From what I have written In my diary and talking with my oldest brother, I have probably had MS since my late teens. Probably about 20 years now. I have never been a lazy person, but In my late teens after I joined the Army I would get tired very easy. It was tough passing some of the physical fitness test. I always had to work extra hard to do a lot of things that come to most people very easy. I always wondered why some things was harder for me to do. When I was diagnossed with MS It all made sense.

Thanks Nancy, I knew it was something to do with the eyes, but just had never heard that word before.

That must be awful, Cricket, so sorry.

This thread is so interesting to me. I think that most of us had signs of MS, in early childhood. It must have been that protector gene, keeping the bad gene from from taking over. The body is an amazing thing, isn't it?

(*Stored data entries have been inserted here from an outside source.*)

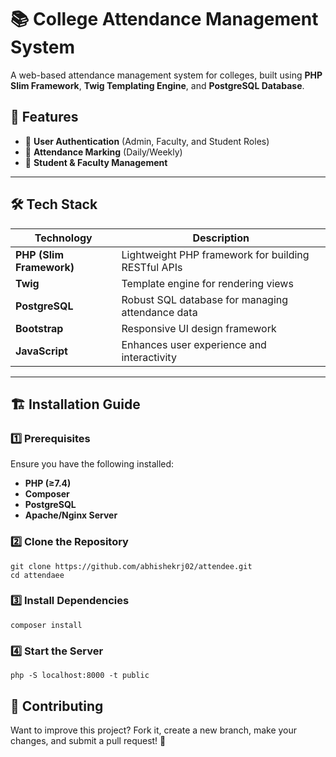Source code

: # 📚 College Attendance Management System

A web-based attendance management system for colleges, built using **PHP Slim Framework**, **Twig Templating Engine**, and **PostgreSQL Database**.

## 🚀 Features

- 📌 **User Authentication** (Admin, Faculty, and Student Roles)  
- 📅 **Attendance Marking** (Daily/Weekly)  
- 📁 **Student & Faculty Management**  

---

## 🛠️ Tech Stack

| Technology  | Description |
|-------------|------------|
| **PHP (Slim Framework)** | Lightweight PHP framework for building RESTful APIs |
| **Twig** | Template engine for rendering views |
| **PostgreSQL** | Robust SQL database for managing attendance data |
| **Bootstrap** | Responsive UI design framework |
| **JavaScript** | Enhances user experience and interactivity |

---

## 🏗️ Installation Guide

### 1️⃣ Prerequisites
Ensure you have the following installed:

- **PHP (≥7.4)**
- **Composer**
- **PostgreSQL**
- **Apache/Nginx Server**

### 2️⃣ Clone the Repository
```
git clone https://github.com/abhishekrj02/attendee.git
cd attendaee
```

### 3️⃣ Install Dependencies
```
composer install
```

### 4️⃣ Start the Server

```
php -S localhost:8000 -t public
```

## 🤝 Contributing
Want to improve this project?
Fork it, create a new branch, make your changes, and submit a pull request! 🎉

i am always the 'little old lady' here i guess!!

the only one checking off 50+.

i remember the exact day and time i felt my first symptoms in my feet - at age 57 on a Sat at the market. you know the rest....MRI and LP made it easy.

I am 64 now and progressing too fast. Starting Tysabri next month!

always said if what happened to me in 1981 would have happened in the last 5-7 years, they'd have pegged it as MS immediately. But then I remembered something from 1978... and could be even earlier... so definitely 10 to 20 range.

I had a series of severe migraines when I was 11 (got them weekly for a couple of months, vomiting, visual stuff, the whole bit - agony!). Was never the same after, and started experiencing bladder, bowel and balance and fatigue issues. Had visual symptoms after glandular fever too, when I was 18.

It's funny, I have spoken to friends at MS physio class - and every one of them can trace stuff back to when they were kids (10-20).

I had severe heat intolerance all my life, and fatigue problems from about the age of 8 or so. I also had regular bouts of double vision.

Sometimes I could slalom flawlessly and others I'd lose complete control--same with the piano--some times it could whiz through everything and other days I couldn't play chopsticks.

After bicycling, sometimes I couldn't even stand up and would collapse.

If I have MS (not diagnosed) - the first symptom had been oscillopsia and dizziness (I was 24) - never-ending tinnitus, tingling/burning pain, L´hermite sign, muscle weaknes etc. came up a little bit later ..

SallyC, in my case "oscillopsia" started as a slight "oscillating /shivering /rippeling" in the peripheral parts of the vision field first - and as it was gradually spreading into the center - now - after 10 years - the "motion" is present in my whole vision field - so my vision now is constantly moving/sliding/wawing or whatever and it never stops - even when I myself am not moving - that means - when I am for example trying to read or when looking at my monitor - it feels like as if I was looking through "rippeling/waving" hot air - or - at a waving "water-surface" image, but a little bit slower .. no blurred vision, no nystagmus, just all I see is constatntly moving/waving/sliding slightly back and forth .. sorry, my English may not be good enough to find the right words for "proper medical explanation"
a.
p.s. anyway - my docs keep telling me this has nothing to do with MS, so I do not know

I guess mine was in my teens, now thinking back on it all. My knee kept giving out. I always thought I had injured it playing sports

My mother has come up with a list of strange occurances in my childhood.